Kejagung soal Ronald Tannur Bebas: Ini Ada Orang Meninggal Siapa Tanggung Jawab?
Ronald Tannur divonis bebas oleh majelis hakim PN Surabaya terkait kasus pembunuhan terhadap kekasihnya, Dini Sera Afrianti. Kejaksaan Agung (Kejagung) menilai hakim tidak melihat kasus ini secara utuh, sehingga memutus demikian.
Kepala Pusat Penerangan Hukum (Kapuspenkum) Kejagung Harli Siregar mengatakan, majelis hakim beralasan tidak adanya saksi di kasus tersebut menjadi alasan vonis bebas.
“Hakim tidak melihat ini secara holistik, tapi hakim justru melihat sepotong-potong,” kata Harli saat ditemui awak media di Kejagung, Kamis (25/7).
Menurut Harli, seharusnya majelis hakim mempertimbangkan fakta lain yang muncul di persidangan.
“Mempertimbangkan misalnya fakta yang menyatakan ada korban meninggal, ada hubungan antara korban dan pelaku, pada waktu yang bersamaan korban dan pelaku itu bersama-sama, ada percek-cokan, ada bukti CCTV yang menggambarkan bahwa korban ada bekas terlindas, ada visum et repertum yang menjelaskan bahwa ada luka yang dialami oleh korban,” ujar Harli.
Harli juga menilai bahwa dalam mengambil keputusan, hakim PN Surabaya hanya melihat kasus ini sepotong-sepotong.
“Ini ada yang meninggal, lalu siapa yang harus bertanggung jawab terhadap orang yang meninggal? Apakah hanya bisa didasarkan pada bukti yang menyatakan bahwa karena pengaruh alkohol atau karena tidak ada saksi?” tanya Harli.

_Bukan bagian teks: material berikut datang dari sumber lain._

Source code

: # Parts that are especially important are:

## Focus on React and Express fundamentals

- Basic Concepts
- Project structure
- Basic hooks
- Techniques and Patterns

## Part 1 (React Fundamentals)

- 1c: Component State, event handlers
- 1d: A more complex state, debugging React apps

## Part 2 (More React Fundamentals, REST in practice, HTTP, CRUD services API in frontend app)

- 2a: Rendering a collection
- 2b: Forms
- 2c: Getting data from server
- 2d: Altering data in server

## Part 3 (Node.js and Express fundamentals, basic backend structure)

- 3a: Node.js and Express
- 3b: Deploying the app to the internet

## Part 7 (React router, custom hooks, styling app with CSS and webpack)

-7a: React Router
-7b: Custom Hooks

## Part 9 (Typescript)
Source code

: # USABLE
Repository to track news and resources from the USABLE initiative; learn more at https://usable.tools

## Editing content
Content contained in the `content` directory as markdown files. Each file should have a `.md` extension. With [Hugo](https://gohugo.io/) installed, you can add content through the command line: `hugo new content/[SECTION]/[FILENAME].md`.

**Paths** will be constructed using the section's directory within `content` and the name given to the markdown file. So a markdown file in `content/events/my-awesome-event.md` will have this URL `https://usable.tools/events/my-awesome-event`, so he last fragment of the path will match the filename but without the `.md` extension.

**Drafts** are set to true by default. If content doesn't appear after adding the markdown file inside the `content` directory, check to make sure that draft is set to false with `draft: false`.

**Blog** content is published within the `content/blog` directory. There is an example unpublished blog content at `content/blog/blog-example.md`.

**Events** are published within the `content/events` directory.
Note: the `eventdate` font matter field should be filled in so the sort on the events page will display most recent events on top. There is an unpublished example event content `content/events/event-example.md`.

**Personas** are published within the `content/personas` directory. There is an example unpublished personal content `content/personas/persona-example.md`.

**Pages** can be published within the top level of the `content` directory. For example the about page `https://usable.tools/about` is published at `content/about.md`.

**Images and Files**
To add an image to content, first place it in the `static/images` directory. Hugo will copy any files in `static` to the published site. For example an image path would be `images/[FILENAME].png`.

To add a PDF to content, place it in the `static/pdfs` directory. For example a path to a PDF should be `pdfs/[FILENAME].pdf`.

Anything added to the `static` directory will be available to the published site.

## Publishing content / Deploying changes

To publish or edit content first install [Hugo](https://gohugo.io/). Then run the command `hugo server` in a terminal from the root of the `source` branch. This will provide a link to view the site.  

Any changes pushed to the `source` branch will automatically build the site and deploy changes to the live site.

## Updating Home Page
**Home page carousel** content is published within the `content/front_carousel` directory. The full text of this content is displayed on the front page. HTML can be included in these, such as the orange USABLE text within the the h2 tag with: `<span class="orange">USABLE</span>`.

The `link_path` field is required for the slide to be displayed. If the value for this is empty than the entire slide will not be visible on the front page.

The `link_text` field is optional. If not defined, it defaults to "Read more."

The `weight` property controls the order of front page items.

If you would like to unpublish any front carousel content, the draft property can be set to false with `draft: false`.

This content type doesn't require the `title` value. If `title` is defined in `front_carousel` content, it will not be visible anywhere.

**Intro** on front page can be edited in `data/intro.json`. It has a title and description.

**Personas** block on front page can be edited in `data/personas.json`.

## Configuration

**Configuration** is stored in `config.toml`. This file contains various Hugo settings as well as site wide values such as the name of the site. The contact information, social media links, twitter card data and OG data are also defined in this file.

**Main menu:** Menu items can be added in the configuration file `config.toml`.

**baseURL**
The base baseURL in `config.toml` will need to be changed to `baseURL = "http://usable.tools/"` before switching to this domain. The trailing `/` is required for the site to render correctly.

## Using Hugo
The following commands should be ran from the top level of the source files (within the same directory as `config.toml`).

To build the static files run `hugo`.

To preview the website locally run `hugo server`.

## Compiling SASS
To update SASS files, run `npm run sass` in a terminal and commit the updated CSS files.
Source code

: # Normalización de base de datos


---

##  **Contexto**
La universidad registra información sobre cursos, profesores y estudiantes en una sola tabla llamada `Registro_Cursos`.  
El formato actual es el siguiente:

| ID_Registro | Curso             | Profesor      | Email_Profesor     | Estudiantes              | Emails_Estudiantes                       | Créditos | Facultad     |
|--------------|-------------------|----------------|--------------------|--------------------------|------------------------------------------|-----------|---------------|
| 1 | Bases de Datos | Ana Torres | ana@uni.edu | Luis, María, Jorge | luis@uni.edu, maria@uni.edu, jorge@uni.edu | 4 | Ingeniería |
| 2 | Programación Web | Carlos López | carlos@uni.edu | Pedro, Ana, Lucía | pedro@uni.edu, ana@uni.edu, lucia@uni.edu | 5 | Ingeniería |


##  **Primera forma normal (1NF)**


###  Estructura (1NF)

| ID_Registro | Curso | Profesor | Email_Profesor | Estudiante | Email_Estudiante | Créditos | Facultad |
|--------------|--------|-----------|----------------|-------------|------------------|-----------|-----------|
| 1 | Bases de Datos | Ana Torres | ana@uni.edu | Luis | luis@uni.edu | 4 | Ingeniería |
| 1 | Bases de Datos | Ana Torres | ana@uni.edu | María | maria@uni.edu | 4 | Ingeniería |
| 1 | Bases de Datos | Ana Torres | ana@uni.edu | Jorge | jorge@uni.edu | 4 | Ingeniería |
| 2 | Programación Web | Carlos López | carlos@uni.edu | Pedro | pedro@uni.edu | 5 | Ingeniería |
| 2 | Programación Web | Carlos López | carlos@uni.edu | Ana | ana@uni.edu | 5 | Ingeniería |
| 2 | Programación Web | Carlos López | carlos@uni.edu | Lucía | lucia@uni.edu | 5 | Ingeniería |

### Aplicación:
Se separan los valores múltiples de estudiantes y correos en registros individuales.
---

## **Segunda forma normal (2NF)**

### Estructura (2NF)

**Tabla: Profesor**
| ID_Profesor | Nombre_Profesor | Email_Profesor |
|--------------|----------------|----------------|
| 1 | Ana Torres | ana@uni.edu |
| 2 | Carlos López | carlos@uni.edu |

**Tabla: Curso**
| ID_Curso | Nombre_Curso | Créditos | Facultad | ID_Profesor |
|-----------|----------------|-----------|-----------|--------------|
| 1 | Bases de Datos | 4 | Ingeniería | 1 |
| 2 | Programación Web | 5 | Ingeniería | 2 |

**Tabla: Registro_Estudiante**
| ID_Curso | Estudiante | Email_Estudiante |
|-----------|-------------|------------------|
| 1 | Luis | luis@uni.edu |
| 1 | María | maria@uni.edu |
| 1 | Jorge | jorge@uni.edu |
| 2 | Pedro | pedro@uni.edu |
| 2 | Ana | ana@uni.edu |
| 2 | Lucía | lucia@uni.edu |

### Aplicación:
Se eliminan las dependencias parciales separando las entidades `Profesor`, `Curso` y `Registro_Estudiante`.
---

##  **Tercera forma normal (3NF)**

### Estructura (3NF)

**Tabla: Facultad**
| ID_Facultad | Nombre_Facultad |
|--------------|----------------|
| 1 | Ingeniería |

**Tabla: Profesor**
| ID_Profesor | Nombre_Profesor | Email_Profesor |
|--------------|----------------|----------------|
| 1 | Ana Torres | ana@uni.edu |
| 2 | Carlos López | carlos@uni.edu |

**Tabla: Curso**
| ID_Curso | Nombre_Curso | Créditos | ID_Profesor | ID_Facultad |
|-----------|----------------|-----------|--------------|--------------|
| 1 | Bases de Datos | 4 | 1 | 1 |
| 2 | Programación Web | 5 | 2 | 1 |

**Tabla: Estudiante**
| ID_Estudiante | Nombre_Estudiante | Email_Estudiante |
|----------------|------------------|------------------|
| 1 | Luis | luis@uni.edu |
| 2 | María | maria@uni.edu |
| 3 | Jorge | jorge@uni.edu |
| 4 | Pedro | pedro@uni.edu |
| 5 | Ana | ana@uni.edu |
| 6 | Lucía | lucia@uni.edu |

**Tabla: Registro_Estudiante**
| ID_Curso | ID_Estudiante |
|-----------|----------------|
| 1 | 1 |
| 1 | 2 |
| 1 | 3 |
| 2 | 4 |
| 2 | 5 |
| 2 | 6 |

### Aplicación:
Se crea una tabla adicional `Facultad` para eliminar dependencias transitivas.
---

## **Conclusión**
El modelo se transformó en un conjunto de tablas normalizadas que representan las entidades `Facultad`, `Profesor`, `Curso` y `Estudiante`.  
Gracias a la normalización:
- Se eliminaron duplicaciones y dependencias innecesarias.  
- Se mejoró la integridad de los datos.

“Nah, itulah yang menjadi tugasnya majelis hakim dengan kewenangan, dengan kekuasaan yang dimilikinya untuk mengungkap ini selengkap-lengkapnya berdasarkan alat bukti yang ada,” sambung Harli.
Harli mengacu pada pasal 184 KUHP. Pasal ini bicara tentang lima alat bukti yang sah dalam hukum acara pidana. Lima alat bukti tersebut yakni: keterangan saksi; keterangan ahli; surat; petunjuk; dan keterangan terdakwa.
“Tentu ahli menjelaskan posisinya surat. Apa suratnya? Visum et repertum. Apa suratnya selain visum et repertum tadi? Di CCTV ada petunjuk, ada rangkaian yang bersesuaian antara keterangan saksi, ahli, dan surat itu. Ada peristiwa ini dan memang orang meninggal,” jelas Harli.
Kini, Kejagung masih menunggu salinan putusan dari PN Surabaya untuk mempelajari secara utuh putusan hakim. Di sisi lain, jaksa memastikan akan menempuh kasasi dalam kasus tersebut.
“Kami sedang menunggu salinan putusan dari pengadilan untuk melakukan kajian dan untuk membaca, meneliti, mencermati pertimbangan-pertimbangan yang ada dalam putusan itu sehingga hakim mengambil putusan membebaskan terdakwa,” ujar Harli.
Sebelum putusan bebas, jaksa menuntut Ronald hukuman 12 tahun penjara dan membayar restitusi kepada keluarga korban atau ahli waris sebesar Rp. 263,6 juta subsider 6 bulan. Dia dituntut karena terbukti menghilangkan nyawa kekasihnya.